Red blood cell differentiation requires a stickier histone H1, which closes chromatin to transcription, based on findings from Dhananjay Yellajoshyula and David Brown (University of Mississippi, Jackson, MS). The less sticky form, however, might favor transcription not by falling off faster but by relaxing chromatin.
Undifferentiated cells need relaxed, accessible chromatin to keep their transcriptional options open. At their most pluripotent, stem cells contain a pool of highly mobile H1 that was thought to fall off easily and give way to transcription factors.
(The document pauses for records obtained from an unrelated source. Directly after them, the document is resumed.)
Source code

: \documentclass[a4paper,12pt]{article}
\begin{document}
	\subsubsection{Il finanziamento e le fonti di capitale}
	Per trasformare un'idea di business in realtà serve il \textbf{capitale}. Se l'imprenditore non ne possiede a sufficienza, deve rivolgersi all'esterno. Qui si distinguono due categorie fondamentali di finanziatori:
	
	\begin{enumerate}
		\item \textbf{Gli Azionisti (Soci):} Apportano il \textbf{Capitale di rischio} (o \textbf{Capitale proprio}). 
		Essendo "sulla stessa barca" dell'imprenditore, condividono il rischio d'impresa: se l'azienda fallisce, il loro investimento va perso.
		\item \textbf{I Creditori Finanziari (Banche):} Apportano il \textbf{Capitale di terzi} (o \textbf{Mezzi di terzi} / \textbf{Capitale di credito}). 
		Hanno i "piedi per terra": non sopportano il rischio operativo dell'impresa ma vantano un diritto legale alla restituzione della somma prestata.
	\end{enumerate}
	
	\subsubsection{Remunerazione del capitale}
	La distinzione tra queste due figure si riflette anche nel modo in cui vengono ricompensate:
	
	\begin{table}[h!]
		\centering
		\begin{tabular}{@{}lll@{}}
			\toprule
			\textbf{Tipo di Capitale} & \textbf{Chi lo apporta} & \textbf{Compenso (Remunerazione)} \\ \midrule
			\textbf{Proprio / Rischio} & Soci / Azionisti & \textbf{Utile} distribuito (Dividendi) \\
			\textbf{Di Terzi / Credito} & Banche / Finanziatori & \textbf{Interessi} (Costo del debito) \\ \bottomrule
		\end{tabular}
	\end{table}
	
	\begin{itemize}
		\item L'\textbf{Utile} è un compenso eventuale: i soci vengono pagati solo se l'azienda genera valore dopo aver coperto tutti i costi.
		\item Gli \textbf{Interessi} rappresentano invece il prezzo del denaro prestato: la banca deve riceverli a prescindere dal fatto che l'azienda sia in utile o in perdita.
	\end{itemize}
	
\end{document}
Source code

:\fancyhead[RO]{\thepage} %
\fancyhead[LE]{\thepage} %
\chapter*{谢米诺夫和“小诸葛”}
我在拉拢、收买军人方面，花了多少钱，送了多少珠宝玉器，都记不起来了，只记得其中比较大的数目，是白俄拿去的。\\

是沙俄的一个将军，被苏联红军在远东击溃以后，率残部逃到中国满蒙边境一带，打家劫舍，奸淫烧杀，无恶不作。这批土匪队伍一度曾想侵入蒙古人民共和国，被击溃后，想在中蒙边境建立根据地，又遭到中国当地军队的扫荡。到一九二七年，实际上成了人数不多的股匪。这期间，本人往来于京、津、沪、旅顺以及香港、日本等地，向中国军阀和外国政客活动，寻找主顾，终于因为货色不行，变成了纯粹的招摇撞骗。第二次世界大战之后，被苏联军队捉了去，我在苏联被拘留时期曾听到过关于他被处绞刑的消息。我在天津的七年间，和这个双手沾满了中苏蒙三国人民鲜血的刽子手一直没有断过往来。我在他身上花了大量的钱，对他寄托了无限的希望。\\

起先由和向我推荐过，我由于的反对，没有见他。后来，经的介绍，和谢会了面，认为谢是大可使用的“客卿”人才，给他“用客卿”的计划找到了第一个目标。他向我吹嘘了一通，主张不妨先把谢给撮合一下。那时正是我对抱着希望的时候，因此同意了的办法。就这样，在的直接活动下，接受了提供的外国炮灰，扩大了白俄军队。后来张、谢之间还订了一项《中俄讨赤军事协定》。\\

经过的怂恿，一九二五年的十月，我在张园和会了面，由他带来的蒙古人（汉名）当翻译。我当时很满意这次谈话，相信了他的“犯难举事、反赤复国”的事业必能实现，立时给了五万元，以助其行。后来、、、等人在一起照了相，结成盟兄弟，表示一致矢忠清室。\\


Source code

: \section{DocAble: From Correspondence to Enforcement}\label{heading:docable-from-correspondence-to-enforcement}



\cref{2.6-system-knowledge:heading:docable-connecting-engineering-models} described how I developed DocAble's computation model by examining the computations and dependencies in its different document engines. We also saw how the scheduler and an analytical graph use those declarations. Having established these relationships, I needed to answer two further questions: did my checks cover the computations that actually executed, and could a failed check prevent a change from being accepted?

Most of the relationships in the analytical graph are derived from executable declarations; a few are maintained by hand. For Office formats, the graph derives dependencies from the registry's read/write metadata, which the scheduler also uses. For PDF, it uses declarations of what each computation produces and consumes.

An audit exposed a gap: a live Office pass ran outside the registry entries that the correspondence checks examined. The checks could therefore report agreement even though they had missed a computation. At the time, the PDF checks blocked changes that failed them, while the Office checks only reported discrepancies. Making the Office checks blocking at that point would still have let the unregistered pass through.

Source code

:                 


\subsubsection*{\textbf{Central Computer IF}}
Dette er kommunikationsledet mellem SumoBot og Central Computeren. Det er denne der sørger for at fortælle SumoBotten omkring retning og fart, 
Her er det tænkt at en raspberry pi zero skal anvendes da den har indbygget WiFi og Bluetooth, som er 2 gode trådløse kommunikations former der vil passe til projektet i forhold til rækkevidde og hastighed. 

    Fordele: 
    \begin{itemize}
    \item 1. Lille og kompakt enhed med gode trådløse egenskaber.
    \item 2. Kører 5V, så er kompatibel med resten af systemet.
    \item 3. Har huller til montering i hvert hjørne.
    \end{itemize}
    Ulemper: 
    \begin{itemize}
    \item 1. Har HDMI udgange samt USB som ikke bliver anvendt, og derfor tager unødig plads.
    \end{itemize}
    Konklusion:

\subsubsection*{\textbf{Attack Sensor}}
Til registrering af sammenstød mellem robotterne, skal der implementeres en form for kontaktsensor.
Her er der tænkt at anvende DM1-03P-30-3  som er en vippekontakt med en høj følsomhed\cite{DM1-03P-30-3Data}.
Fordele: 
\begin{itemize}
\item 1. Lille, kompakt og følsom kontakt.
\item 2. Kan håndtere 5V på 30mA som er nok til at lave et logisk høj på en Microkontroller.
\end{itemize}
This H1 mobility, Brown finds, must be reined in during red blood cell maturation, to “shut down genes you don't need and leave on only the ones you do.” The crucial loss of mobility is gained by dephosphorylating H1. A mutant H1 that mimics the phosphorylated form blocked differentiation. It also boosted the mobility of its unphosphorylated counterpart—an effect that cannot easily be explained simply by its lower chromatin affinity.
Although mobile, phosphorylated H1 was still retained in chromatin much of the time. “Maybe it doesn't depart,” says Brown, “but instead inhibits compaction.” The added positive charge of a phosphate might interfere with H1's ability to neutralize DNA's negative charge, thereby preventing chromatin from condensing as tightly. A more open structure, Brown proposes, might also affect the mobility of other factors, including unphosphorylated H1—potentially spreading the altered structure.